Boundary integral equation analysis for suspension of spheres in Stokes flow
This work offers a computationally efficient framework for simulating many-body hydrodynamic interactions in Stokes flow, relevant to porous media, active matter, and magneto-hydrodynamics.
The authors developed a boundary integral method for Stokes flow around spheres, providing analytical diagonalization of operators on vector spherical harmonics and a hybrid near-field/far-field scheme. Numerical results confirm accuracy and linear scaling with particle count.

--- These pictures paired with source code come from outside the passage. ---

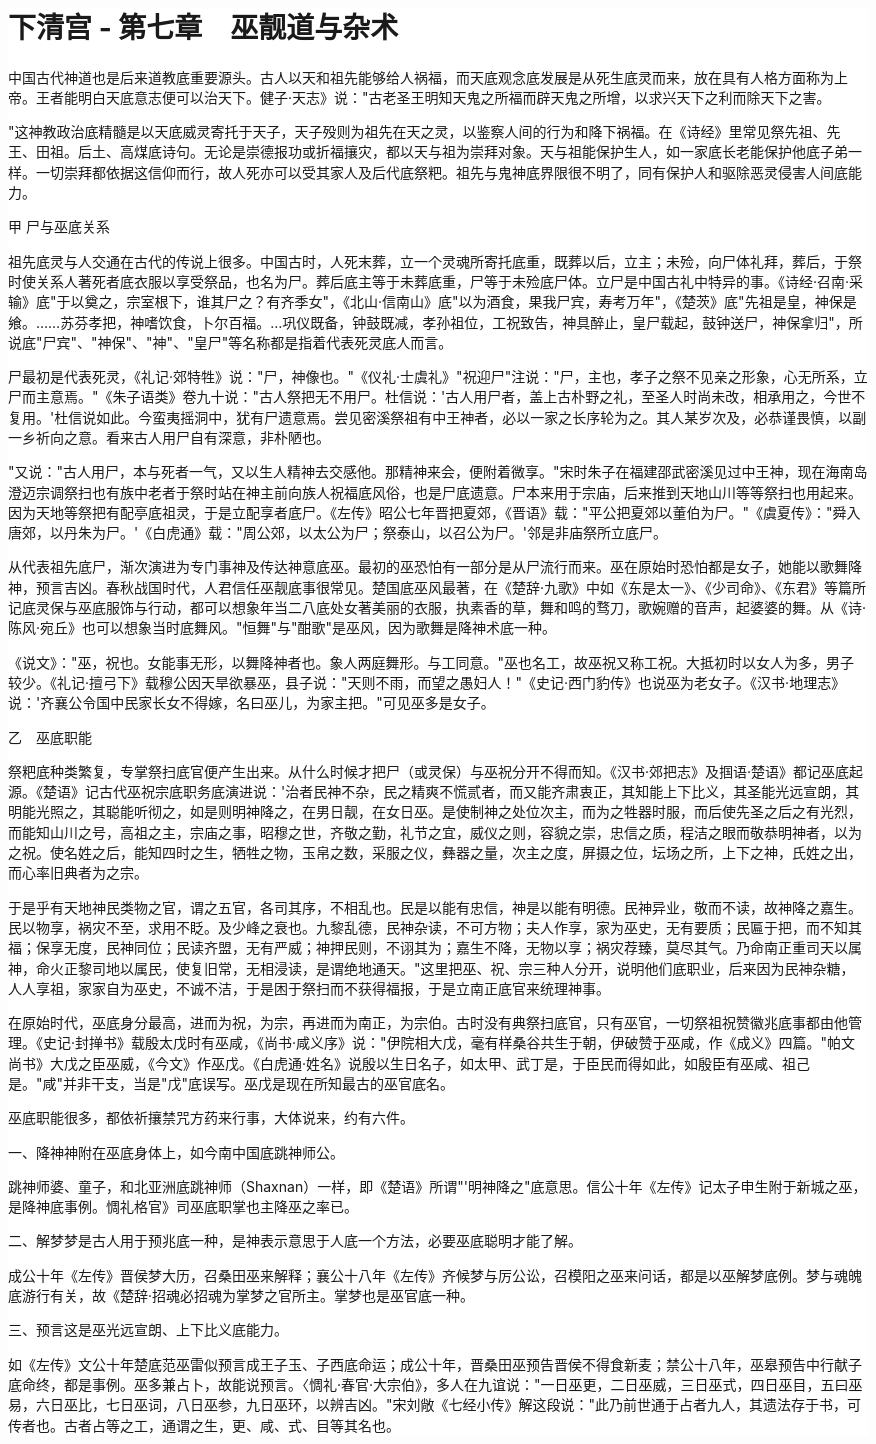 # 下清宫 - 第七章　巫靓道与杂术

中国古代神道也是后来道教底重要源头。古人以天和祖先能够给人祸福，而天底观念底发展是从死生底灵而来，放在具有人格方面称为上帝。王者能明白天底意志便可以治天下。健子·天志》说："古老圣王明知天鬼之所福而辟天鬼之所增，以求兴天下之利而除天下之害。

"这神教政治底精髓是以天底威灵寄托于天子，天子殁则为祖先在天之灵，以鉴察人间的行为和降下祸福。在《诗经》里常见祭先祖、先王、田祖。后土、高煤底诗句。无论是崇德报功或折福攘灾，都以天与祖为崇拜对象。天与祖能保护生人，如一家底长老能保护他底子弟一样。一切崇拜都依据这信仰而行，故人死亦可以受其家人及后代底祭粑。祖先与鬼神底界限很不明了，同有保护人和驱除恶灵侵害人间底能力。

甲 尸与巫底关系

祖先底灵与人交通在古代的传说上很多。中国古时，人死末葬，立一个灵魂所寄托底重，既葬以后，立主；未殓，向尸体礼拜，葬后，于祭时使关系人著死者底衣服以享受祭品，也名为尸。葬后底主等于未葬底重，尸等于未殓底尸体。立尸是中国古礼中特异的事。《诗经·召南·采输》底"于以奠之，宗室根下，谁其尸之？有齐季女"，《北山·信南山》底"以为酒食，果我尸宾，寿考万年"，《楚茨》底"先祖是皇，神保是飨。……苏芬孝把，神嗜饮食，卜尔百福。…巩仪既备，钟鼓既减，孝孙祖位，工祝致告，神具醉止，皇尸载起，鼓钟送尸，神保拿归"，所说底"尸宾"、"神保"、"神"、"皇尸"等名称都是指着代表死灵底人而言。

尸最初是代表死灵，《礼记·郊特牲》说："尸，神像也。"《仪礼·士虞礼》"祝迎尸"注说："尸，主也，孝子之祭不见亲之形象，心无所系，立尸而主意焉。"《朱子语类》卷九十说："古人祭把无不用尸。杜信说：'古人用尸者，盖上古朴野之礼，至圣人时尚未改，相承用之，今世不复用。'杜信说如此。今蛮夷摇洞中，犹有尸遗意焉。尝见密溪祭祖有中王神者，必以一家之长序轮为之。其人某岁次及，必恭谨畏慎，以副一乡祈向之意。看来古人用尸自有深意，非朴陋也。

"又说："古人用尸，本与死者一气，又以生人精神去交感他。那精神来会，便附着微享。"宋时朱子在福建邵武密溪见过中王神，现在海南岛澄迈宗调祭扫也有族中老者于祭时站在神主前向族人祝福底风俗，也是尸底遗意。尸本来用于宗庙，后来推到天地山川等等祭扫也用起来。因为天地等祭把有配亭底祖灵，于是立配享者底尸。《左传》昭公七年晋把夏郊，《晋语》载："平公把夏郊以董伯为尸。"《虞夏传》："舜入唐郊，以丹朱为尸。'《白虎通》载："周公郊，以太公为尸；祭泰山，以召公为尸。'邻是非庙祭所立底尸。

从代表祖先底尸，渐次演进为专门事神及传达神意底巫。最初的巫恐怕有一部分是从尸流行而来。巫在原始时恐怕都是女子，她能以歌舞降神，预言吉凶。春秋战国时代，人君信任巫靓底事很常见。楚国底巫风最著，在《楚辞·九歌》中如《东是太一》、《少司命》、《东君》等篇所记底灵保与巫底服饰与行动，都可以想象年当二八底处女著美丽的衣服，执素香的草，舞和鸣的骛刀，歌婉赠的音声，起婆婆的舞。从《诗·陈风·宛丘》也可以想象当时底舞风。"恒舞"与"酣歌"是巫风，因为歌舞是降神术底一种。

《说文》："巫，祝也。女能事无形，以舞降神者也。象人两庭舞形。与工同意。"巫也名工，故巫祝又称工祝。大抵初时以女人为多，男子较少。《礼记·擅弓下》载穆公因天旱欲暴巫，县子说："天则不雨，而望之愚妇人！"《史记·西门豹传》也说巫为老女子。《汉书·地理志》说：'齐襄公令国中民家长女不得嫁，名曰巫儿，为家主把。"可见巫多是女子。

乙　巫底职能

祭粑底种类繁复，专掌祭扫底官便产生出来。从什么时候才把尸（或灵保）与巫祝分开不得而知。《汉书·郊把志》及掴语·楚语》都记巫底起源。《楚语》记古代巫祝宗底职务底演进说：'治者民神不杂，民之精爽不慌贰者，而又能齐肃衷正，其知能上下比义，其圣能光远宣朗，其明能光照之，其聪能听彻之，如是则明神降之，在男日靓，在女日巫。是使制神之处位次主，而为之牲器时服，而后使先圣之后之有光烈，而能知山川之号，高祖之主，宗庙之事，昭穆之世，齐敬之勤，礼节之宜，威仪之则，容貌之崇，忠信之质，程洁之眼而敬恭明神者，以为之祝。使名姓之后，能知四时之生，牺牲之物，玉帛之数，采服之仪，彝器之量，次主之度，屏摄之位，坛场之所，上下之神，氏姓之出，而心率旧典者为之宗。

于是乎有天地神民类物之官，谓之五官，各司其序，不相乱也。民是以能有忠信，神是以能有明德。民神异业，敬而不读，故神降之嘉生。民以物享，祸灾不至，求用不眨。及少峰之衰也。九黎乱德，民神杂读，不可方物；夫人作享，家为巫史，无有要质；民匾于把，而不知其福；保享无度，民神同位；民读齐盟，无有严威；神押民则，不诩其为；嘉生不降，无物以享；祸灾荐臻，莫尽其气。乃命南正重司天以属神，命火正黎司地以属民，使复旧常，无相浸读，是谓绝地通天。"这里把巫、祝、宗三种人分开，说明他们底职业，后来因为民神杂糖，人人享祖，家家自为巫史，不诚不洁，于是困于祭扫而不获得福报，于是立南正底官来统理神事。

在原始时代，巫底身分最高，进而为祝，为宗，再进而为南正，为宗伯。古时没有典祭扫底官，只有巫官，一切祭祖祝赞徽兆底事都由他管理。《史记·封掸书》载殷太戊时有巫咸，《尚书·咸义序》说："伊院相大戊，毫有样桑谷共生于朝，伊破赞于巫咸，作《成义》四篇。"帕文尚书》大戊之臣巫威，《今文》作巫戊。《白虎通·姓名》说殷以生日名子，如太甲、武丁是，于臣民而得如此，如殷臣有巫咸、祖己是。"咸"并非干支，当是"戊"底误写。巫戊是现在所知最古的巫官底名。

巫底职能很多，都依祈攘禁咒方药来行事，大体说来，约有六件。

一、降神神附在巫底身体上，如今南中国底跳神师公。

跳神师婆、童子，和北亚洲底跳神师（Shaxnan）一样，即《楚语》所谓"'明神降之"底意思。信公十年《左传》记太子申生附于新城之巫，是降神底事例。惆礼格官》司巫底职掌也主降巫之率已。

二、解梦梦是古人用于预兆底一种，是神表示意思于人底一个方法，必要巫底聪明才能了解。

成公十年《左传》晋侯梦大历，召桑田巫来解释；襄公十八年《左传》齐候梦与厉公讼，召模阳之巫来问话，都是以巫解梦底例。梦与魂魄底游行有关，故《楚辞·招魂必招魂为掌梦之官所主。掌梦也是巫官底一种。

三、预言这是巫光远宣朗、上下比义底能力。

如《左传》文公十年楚底范巫雷似预言成王子玉、子西底命运；成公十年，晋桑田巫预告晋侯不得食新麦；禁公十八年，巫皋预告中行献子底命终，都是事例。巫多兼占卜，故能说预言。〈惆礼·春官·大宗伯》，多人在九谊说："一日巫更，二日巫威，三日巫式，四日巫目，五曰巫易，六日巫比，七日巫词，八日巫参，九日巫环，以辨吉凶。"宋刘敞《七经小传》解这段说："此乃前世通于占者九人，其遗法存于书，可传者也。古者占等之工，通谓之生，更、咸、式、目等其名也。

We show that the standard boundary integral operators, defined on the unit sphere, for the Stokes equations diagonalize on a specific set of vector spherical harmonics and provide formulas for their spectra. We also derive analytical expressions for evaluating the operators away from the boundary. When two particle are located close to each other, we use a truncated series expansion to compute the hydrodynamic interaction. On the other hand, we use the standard spectrally accurate quadrature scheme to evaluate smooth integrals on the far-field, and accelerate the resulting discrete sums using the fast multipole method (FMM). We employ this discretization scheme to analyze several boundary integral formulations of interest including those arising in porous media flow, active matter and magneto-hydrodynamics of rigid particles. We provide numerical results verifying the accuracy and scaling of their evaluation.